Ses six ans dans l’hôtellerie ne l’ont pas rebutée. Au contraire, elle est contente d’évoluer, dans une atmosphère agréable, un bon encadrement et de côtoyer des personnes de divers horizons. “Tout cela aide beaucoup quand on pense aux horaires. Je savais ce qui m’attendait et comme j’aime ce que je fais... Habitant à Beaux-Songes, j’ai droit à un transport et à beaucoup d’autres facilités. C’est très important de savoir qu’on pense à vous.” Des fois, les cris de Jemma Aaliyah “Maman ne pars pas. A quelle heure vas-tu revenir ?” rendent le départ au travail un peu triste, mais Bibi Fazana prend le temps de lui expliquer le pourquoi des choses. “C’est sûr que quand je suis au boulot je n’arrête pas de penser à ma fille mais je me dis que je suis en train de faire tout cela pour construire son avenir.”

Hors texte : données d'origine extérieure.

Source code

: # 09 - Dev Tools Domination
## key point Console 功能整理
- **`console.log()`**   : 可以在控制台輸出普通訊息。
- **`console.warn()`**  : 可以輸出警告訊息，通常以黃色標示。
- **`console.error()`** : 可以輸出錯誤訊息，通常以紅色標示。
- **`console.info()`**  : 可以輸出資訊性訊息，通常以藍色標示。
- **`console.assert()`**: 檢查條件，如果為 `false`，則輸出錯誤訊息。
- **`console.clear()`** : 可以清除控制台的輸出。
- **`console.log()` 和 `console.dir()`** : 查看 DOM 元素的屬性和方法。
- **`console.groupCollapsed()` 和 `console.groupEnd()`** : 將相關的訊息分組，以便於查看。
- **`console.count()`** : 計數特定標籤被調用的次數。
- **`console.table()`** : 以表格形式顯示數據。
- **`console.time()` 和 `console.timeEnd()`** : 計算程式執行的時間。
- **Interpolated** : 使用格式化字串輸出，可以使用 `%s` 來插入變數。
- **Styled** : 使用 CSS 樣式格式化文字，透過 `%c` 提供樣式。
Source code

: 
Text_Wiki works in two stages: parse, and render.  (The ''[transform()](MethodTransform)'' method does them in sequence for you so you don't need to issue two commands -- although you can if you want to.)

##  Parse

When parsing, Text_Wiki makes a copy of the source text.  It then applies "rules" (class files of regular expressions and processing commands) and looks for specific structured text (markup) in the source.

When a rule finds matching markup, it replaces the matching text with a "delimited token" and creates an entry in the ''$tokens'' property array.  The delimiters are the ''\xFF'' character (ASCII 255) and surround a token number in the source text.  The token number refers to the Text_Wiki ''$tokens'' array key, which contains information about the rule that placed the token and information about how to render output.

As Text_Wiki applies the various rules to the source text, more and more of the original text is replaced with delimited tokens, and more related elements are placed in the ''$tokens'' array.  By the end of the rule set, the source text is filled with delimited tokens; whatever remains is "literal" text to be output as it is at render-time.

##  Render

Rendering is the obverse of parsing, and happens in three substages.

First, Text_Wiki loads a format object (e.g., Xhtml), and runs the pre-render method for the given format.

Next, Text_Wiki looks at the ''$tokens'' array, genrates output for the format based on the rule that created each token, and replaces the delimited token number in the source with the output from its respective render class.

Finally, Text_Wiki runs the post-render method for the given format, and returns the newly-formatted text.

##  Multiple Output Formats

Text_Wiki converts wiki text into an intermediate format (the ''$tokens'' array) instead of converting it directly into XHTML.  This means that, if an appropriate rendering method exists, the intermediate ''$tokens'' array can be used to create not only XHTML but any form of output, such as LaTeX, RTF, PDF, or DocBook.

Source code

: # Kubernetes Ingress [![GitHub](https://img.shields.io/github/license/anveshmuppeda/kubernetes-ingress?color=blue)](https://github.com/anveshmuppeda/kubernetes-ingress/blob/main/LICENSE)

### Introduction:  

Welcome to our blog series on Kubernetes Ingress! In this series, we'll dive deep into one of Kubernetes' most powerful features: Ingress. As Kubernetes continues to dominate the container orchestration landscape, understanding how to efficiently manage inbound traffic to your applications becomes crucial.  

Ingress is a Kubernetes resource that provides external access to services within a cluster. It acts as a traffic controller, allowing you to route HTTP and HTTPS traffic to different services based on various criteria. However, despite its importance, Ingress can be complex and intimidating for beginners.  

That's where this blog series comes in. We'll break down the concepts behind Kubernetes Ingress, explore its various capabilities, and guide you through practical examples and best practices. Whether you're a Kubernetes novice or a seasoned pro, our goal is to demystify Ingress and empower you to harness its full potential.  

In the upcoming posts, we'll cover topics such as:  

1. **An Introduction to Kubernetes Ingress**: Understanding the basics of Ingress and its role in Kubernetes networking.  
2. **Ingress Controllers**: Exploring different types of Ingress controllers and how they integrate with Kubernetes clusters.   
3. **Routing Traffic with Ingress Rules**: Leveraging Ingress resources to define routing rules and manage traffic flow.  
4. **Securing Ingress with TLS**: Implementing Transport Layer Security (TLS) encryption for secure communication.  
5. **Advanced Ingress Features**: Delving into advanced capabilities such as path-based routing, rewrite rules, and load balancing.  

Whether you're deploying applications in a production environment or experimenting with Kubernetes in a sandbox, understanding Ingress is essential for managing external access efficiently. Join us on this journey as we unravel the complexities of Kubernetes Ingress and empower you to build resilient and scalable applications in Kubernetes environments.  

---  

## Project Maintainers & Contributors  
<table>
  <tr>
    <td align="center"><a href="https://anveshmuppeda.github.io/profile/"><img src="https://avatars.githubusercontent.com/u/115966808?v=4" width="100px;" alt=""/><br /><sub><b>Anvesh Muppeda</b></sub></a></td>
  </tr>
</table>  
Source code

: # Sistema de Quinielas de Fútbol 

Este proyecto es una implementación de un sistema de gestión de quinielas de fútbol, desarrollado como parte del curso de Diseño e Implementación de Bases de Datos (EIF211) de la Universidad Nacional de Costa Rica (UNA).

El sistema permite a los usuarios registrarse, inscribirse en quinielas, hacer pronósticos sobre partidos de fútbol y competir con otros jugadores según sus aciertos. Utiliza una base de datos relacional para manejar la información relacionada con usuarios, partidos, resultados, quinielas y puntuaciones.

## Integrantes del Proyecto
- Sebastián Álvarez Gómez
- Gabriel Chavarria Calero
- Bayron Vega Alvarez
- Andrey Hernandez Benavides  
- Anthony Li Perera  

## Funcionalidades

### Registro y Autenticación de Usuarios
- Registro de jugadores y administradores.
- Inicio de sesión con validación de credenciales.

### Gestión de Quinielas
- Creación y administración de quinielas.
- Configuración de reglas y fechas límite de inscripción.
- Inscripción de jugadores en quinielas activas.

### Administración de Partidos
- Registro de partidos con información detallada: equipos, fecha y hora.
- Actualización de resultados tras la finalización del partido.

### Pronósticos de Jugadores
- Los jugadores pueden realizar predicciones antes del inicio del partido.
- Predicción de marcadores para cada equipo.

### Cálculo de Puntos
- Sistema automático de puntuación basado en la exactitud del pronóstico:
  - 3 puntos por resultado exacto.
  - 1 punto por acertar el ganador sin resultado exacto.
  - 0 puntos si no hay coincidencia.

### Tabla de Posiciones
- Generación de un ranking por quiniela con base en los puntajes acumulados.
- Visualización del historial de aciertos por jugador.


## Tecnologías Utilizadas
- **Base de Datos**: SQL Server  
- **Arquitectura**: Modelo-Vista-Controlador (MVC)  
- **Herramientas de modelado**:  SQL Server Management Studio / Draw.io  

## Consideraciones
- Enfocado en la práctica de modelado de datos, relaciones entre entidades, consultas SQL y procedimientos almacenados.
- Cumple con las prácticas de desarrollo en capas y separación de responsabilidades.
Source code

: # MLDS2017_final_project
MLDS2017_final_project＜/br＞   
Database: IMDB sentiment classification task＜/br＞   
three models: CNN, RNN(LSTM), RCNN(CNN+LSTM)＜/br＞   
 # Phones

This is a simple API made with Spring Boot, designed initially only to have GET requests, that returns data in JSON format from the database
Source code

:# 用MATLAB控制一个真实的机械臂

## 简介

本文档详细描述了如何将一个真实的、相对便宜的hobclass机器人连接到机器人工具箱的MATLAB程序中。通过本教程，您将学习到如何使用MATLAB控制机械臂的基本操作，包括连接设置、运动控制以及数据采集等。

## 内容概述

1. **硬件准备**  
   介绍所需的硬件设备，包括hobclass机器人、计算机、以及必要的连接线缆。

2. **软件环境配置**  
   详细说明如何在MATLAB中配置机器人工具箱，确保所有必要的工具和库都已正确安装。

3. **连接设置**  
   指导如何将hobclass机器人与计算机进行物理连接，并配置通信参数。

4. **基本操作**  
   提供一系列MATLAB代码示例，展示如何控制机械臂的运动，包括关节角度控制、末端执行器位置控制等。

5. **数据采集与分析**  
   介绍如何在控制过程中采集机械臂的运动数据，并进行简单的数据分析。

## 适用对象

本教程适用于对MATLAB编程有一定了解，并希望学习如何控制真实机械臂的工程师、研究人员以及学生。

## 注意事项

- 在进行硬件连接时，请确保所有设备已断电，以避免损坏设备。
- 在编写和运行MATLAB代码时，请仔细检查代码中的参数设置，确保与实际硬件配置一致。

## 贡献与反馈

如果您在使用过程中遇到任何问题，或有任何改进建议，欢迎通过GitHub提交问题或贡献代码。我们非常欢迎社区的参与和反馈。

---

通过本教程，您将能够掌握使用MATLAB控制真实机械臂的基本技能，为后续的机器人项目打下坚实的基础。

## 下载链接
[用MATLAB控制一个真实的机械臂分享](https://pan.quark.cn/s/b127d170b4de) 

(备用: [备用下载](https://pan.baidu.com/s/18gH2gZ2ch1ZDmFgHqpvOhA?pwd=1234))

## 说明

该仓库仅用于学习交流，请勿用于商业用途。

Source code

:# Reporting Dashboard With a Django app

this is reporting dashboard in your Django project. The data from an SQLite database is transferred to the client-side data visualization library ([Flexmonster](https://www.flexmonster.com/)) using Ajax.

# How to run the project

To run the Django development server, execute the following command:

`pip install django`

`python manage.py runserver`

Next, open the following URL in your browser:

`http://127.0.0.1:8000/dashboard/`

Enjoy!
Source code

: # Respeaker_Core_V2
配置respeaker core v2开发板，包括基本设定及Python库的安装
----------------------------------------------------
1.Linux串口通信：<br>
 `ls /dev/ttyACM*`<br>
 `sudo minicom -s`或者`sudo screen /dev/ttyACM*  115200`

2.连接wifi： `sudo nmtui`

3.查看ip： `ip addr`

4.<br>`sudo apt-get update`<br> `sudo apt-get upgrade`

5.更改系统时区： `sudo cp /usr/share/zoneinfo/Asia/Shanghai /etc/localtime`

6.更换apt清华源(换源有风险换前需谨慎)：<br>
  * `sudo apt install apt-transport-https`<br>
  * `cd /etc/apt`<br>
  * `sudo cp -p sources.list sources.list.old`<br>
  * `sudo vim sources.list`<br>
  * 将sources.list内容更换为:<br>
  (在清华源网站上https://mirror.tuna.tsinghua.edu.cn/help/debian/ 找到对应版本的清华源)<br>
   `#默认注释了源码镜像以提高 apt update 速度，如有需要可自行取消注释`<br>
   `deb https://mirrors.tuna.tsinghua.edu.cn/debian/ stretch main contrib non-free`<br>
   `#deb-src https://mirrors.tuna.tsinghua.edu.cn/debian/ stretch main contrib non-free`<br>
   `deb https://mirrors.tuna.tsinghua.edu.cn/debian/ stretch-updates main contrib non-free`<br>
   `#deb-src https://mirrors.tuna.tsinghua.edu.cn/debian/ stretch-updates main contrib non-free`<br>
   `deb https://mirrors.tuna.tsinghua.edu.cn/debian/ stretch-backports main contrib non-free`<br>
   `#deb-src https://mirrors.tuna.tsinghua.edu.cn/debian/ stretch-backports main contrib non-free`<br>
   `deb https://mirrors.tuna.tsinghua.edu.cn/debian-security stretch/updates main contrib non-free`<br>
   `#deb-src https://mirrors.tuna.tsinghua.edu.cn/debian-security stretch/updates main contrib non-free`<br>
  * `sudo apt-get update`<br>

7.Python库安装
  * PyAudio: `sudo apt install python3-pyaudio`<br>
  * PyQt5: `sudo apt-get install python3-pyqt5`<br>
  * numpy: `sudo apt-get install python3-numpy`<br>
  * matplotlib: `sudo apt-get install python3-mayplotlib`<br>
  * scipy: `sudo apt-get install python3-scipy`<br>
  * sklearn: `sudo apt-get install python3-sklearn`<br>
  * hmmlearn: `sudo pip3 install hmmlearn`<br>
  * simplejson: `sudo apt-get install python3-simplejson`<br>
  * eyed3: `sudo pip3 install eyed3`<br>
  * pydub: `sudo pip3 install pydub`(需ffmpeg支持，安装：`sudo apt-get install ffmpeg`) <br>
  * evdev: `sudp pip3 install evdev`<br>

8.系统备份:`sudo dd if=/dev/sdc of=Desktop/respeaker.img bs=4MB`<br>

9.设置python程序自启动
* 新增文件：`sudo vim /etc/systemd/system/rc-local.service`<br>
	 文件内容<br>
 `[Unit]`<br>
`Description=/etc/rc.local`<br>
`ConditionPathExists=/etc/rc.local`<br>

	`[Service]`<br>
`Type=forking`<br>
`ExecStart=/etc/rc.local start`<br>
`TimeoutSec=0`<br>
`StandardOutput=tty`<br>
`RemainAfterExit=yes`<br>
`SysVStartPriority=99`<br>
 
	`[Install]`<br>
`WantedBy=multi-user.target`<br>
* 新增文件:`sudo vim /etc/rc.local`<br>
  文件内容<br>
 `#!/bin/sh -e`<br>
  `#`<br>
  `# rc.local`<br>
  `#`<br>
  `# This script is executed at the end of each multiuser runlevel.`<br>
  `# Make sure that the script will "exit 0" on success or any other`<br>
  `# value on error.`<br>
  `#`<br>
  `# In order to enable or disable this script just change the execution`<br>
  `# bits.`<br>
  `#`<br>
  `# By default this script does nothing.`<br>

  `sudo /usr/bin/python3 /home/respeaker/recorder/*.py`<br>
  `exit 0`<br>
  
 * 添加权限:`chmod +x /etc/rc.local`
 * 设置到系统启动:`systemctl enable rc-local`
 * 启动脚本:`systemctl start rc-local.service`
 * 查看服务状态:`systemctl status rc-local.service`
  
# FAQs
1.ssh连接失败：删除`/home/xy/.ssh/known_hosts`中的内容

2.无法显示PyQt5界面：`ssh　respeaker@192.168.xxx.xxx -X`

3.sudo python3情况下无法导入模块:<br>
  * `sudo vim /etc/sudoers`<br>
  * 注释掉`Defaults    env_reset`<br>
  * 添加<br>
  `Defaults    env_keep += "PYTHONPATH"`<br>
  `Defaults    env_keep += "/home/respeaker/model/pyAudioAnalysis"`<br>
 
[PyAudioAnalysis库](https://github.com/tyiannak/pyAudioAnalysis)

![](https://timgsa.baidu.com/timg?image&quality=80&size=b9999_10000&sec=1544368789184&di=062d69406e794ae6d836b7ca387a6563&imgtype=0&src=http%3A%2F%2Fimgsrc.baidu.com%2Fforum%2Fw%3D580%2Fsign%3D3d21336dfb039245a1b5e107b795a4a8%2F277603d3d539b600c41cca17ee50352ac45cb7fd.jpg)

Aussi, à son retour du travail, la maman se rattrape en s’adonnant à beaucoup d’activités avec la petite. “Je mets de la musique à fond et je danse avec elle. Nous jouons au foot ensemble. J’arrive ainsi à compenser.” Et ses jours de repos sont consacrés aux travaux ménagers et aux courses. “Très souvent, je fais un gâteau pour ma fille et mon mari. J’en profite pour bien m’occuper d’eux. Il ne faut pas non plus négliger son couple.” Ce qui n’est pas le cas, surtout avec un époux compréhensif comme Akhtar Sailani, lui aussi dans l’hôtellerie. Il attend systématiquement le retour de sa femme pour lui souhaiter une bonne nuit avant d’aller se coucher malgré l’heure tardive. “Le tout est de savoir s’organiser. Il y a du travail pour tout le monde dans l’hôtellerie mais les jeunes ne font pas ce choix parce qu’ils ne souhaitent pas sacrifier leurs week-ends. Pourtant l’économie du pays en dépend largement.”